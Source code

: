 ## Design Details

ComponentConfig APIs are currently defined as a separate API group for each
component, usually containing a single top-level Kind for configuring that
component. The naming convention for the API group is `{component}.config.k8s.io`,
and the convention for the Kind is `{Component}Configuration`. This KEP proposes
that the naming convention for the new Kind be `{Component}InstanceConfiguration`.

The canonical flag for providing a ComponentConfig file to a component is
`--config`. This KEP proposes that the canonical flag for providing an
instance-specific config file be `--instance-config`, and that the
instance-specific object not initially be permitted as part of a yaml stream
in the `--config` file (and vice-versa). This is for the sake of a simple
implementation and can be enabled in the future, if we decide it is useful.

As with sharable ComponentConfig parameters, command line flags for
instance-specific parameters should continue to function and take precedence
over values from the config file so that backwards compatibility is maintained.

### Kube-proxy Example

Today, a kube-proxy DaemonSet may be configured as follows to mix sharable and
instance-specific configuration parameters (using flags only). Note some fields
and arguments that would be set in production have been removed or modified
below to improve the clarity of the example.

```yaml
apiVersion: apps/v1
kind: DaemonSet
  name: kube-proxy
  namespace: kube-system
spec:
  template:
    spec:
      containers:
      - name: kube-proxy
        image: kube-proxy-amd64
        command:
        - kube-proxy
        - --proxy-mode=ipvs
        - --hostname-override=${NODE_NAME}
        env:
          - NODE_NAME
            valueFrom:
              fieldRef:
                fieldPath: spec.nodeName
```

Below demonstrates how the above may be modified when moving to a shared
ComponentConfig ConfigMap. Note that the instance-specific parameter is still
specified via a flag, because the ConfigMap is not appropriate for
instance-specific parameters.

****

• [Problem statement]: Please return the lines above that run from the line containing "component. The naming" to the line containing "### Kube-proxy Example", inclusive, exactly and with no other lines.

• [Written solution]:
component. The naming convention for the API group is `{component}.config.k8s.io`,
and the convention for the Kind is `{Component}Configuration`. This KEP proposes
that the naming convention for the new Kind be `{Component}InstanceConfiguration`.

The canonical flag for providing a ComponentConfig file to a component is
`--config`. This KEP proposes that the canonical flag for providing an
instance-specific config file be `--instance-config`, and that the
instance-specific object not initially be permitted as part of a yaml stream
in the `--config` file (and vice-versa). This is for the sake of a simple
implementation and can be enabled in the future, if we decide it is useful.

As with sharable ComponentConfig parameters, command line flags for
instance-specific parameters should continue to function and take precedence
over values from the config file so that backwards compatibility is maintained.

### Kube-proxy Example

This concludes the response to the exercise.